## THE INPUT
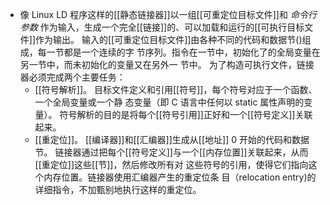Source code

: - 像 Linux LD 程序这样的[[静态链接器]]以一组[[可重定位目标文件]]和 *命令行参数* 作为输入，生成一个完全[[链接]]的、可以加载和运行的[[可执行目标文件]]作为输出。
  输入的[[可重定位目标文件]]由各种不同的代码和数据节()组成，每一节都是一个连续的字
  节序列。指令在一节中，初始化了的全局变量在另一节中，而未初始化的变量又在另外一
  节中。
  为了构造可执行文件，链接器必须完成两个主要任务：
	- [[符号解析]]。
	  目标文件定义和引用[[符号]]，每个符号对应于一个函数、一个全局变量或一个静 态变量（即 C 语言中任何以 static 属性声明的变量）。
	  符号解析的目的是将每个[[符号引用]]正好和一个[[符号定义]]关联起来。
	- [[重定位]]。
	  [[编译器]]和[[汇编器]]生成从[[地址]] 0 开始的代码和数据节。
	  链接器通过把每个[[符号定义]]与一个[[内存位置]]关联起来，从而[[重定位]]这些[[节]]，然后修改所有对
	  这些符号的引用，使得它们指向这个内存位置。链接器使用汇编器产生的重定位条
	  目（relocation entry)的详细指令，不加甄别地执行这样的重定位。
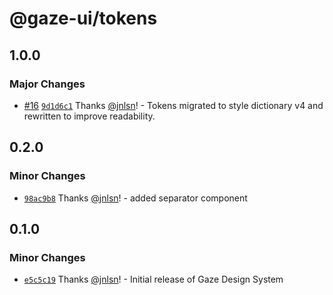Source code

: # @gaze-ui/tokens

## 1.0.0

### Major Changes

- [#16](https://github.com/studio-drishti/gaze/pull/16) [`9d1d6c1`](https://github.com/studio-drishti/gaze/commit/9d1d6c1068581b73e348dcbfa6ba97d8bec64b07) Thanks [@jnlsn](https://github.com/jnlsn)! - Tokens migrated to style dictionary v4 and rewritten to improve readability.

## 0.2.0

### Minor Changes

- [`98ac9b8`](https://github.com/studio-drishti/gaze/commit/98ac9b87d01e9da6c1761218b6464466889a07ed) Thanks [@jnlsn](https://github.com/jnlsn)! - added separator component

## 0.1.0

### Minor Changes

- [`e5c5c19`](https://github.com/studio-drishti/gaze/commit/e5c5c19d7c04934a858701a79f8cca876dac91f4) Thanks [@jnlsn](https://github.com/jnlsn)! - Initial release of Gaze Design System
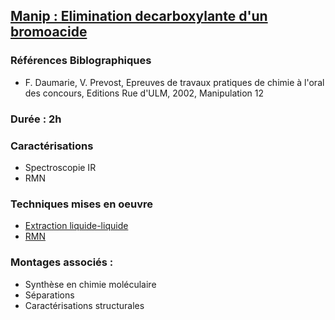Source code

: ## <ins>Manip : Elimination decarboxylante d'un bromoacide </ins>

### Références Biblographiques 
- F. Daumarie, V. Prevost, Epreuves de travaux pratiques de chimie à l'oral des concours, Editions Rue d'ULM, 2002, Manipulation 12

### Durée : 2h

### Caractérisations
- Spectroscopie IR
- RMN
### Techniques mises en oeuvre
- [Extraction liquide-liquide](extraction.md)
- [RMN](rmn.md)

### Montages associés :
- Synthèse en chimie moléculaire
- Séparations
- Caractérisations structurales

## TASK GOAL
Only lines go in the copy, not pictures. Transcribe exactly from the start of the listing through the line containing "目标文件定义和引用[[符号]]，每个符号对应于一个函数、一个全局变量或一个静 态变量（即 C".

## ANSWER SECTION
Source code

: - 像 Linux LD 程序这样的[[静态链接器]]以一组[[可重定位目标文件]]和 *命令行参数* 作为输入，生成一个完全[[链接]]的、可以加载和运行的[[可执行目标文件]]作为输出。
  输入的[[可重定位目标文件]]由各种不同的代码和数据节()组成，每一节都是一个连续的字
  节序列。指令在一节中，初始化了的全局变量在另一节中，而未初始化的变量又在另外一
  节中。
  为了构造可执行文件，链接器必须完成两个主要任务：
	- [[符号解析]]。
	  目标文件定义和引用[[符号]]，每个符号对应于一个函数、一个全局变量或一个静 态变量（即 C 语言中任何以 static 属性声明的变量）。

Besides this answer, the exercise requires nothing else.